> **Material shown**
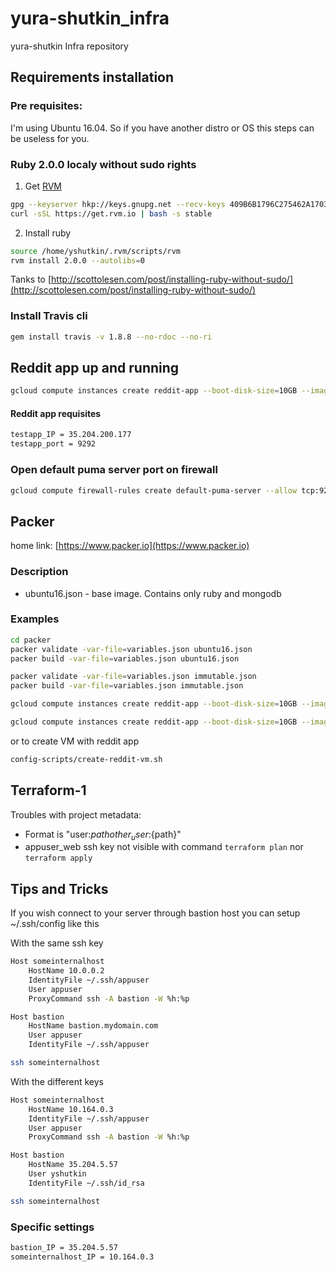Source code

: # yura-shutkin_infra
yura-shutkin Infra repository

## Requirements installation

### Pre requisites:

I'm using Ubuntu 16.04. So if you have another distro or OS this steps can be useless for you.

### Ruby 2.0.0 localy without sudo rights

1. Get [RVM](http://rvm.io/)
```bash
gpg --keyserver hkp://keys.gnupg.net --recv-keys 409B6B1796C275462A1703113804BB82D39DC0E3 7D2BAF1CF37B13E2069D6956105BD0E739499BDB
curl -sSL https://get.rvm.io | bash -s stable
```
2. Install ruby
```bash
source /home/yshutkin/.rvm/scripts/rvm
rvm install 2.0.0 --autolibs=0 
```
Tanks to [http://scottolesen.com/post/installing-ruby-without-sudo/](http://scottolesen.com/post/installing-ruby-without-sudo/)

### Install Travis cli
```bash
gem install travis -v 1.8.8 --no-rdoc --no-ri
```

## Reddit app up and running
```bash
gcloud compute instances create reddit-app --boot-disk-size=10GB --image-family ubuntu-1604-lts --image-project=ubuntu-os-cloud --machine-type=g1-small --tags puma-server --restart-on-failure --metadata startup-script-url=https://raw.githubusercontent.com/Otus-DevOps-2018-02/yura-shutkin_infra/cloud-testapp/config-scripts/startup.s
```

#### Reddit app requisites
```bash
testapp_IP = 35.204.200.177
testapp_port = 9292
```

### Open default puma server port on firewall
```bash
gcloud compute firewall-rules create default-puma-server --allow tcp:9292 --network default --source-ranges 0.0.0.0/0 --target-tags puma-server
```

## Packer

home link: [https://www.packer.io](https://www.packer.io)

### Description
* ubuntu16.json - base image. Contains only ruby and mongodb

### Examples
```bash
cd packer
packer validate -var-file=variables.json ubuntu16.json
packer build -var-file=variables.json ubuntu16.json

packer validate -var-file=variables.json immutable.json
packer build -var-file=variables.json immutable.json
```
```bash
gcloud compute instances create reddit-app --boot-disk-size=10GB --image-family reddit-base --image-project={{ your-project-id }} --machine-type=g1-small --tags puma-server --restart-on-failure

gcloud compute instances create reddit-app --boot-disk-size=10GB --image-family reddit-full --image-project={{ your-project-id }} --machine-type=g1-small --tags puma-server --restart-on-failure
```
or to create VM with reddit app
```bash
config-scripts/create-reddit-vm.sh
```

## Terraform-1

Troubles with project metadata:
* Format is "user:${path}other_user:${path}"
* appuser_web ssh key not visible with command ```terraform plan``` nor ```terraform apply```

## Tips and Tricks

If you wish connect to your server through bastion host you can setup ~/.ssh/config like this

With the same ssh key
```bash
Host someinternalhost
    HostName 10.0.0.2
    IdentityFile ~/.ssh/appuser
    User appuser
    ProxyCommand ssh -A bastion -W %h:%p

Host bastion
    HostName bastion.mydomain.com
    User appuser
    IdentityFile ~/.ssh/appuser

```
```bash
ssh someinternalhost
```
With the different keys
```bash
Host someinternalhost
    HostName 10.164.0.3
    IdentityFile ~/.ssh/appuser
    User appuser
    ProxyCommand ssh -A bastion -W %h:%p

Host bastion
    HostName 35.204.5.57
    User yshutkin
    IdentityFile ~/.ssh/id_rsa
```
```bash
ssh someinternalhost
```

### Specific settings

```bash
bastion_IP = 35.204.5.57
someinternalhost_IP = 10.164.0.3
```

> **Your instructions**
Lines above that include the string "scripts" need to be copied.

> **Solved problem**
source /home/yshutkin/.rvm/scripts/rvm
gcloud compute instances create reddit-app --boot-disk-size=10GB --image-family ubuntu-1604-lts --image-project=ubuntu-os-cloud --machine-type=g1-small --tags puma-server --restart-on-failure --metadata startup-script-url=https://raw.githubusercontent.com/Otus-DevOps-2018-02/yura-shutkin_infra/cloud-testapp/config-scripts/startup.s
config-scripts/create-reddit-vm.sh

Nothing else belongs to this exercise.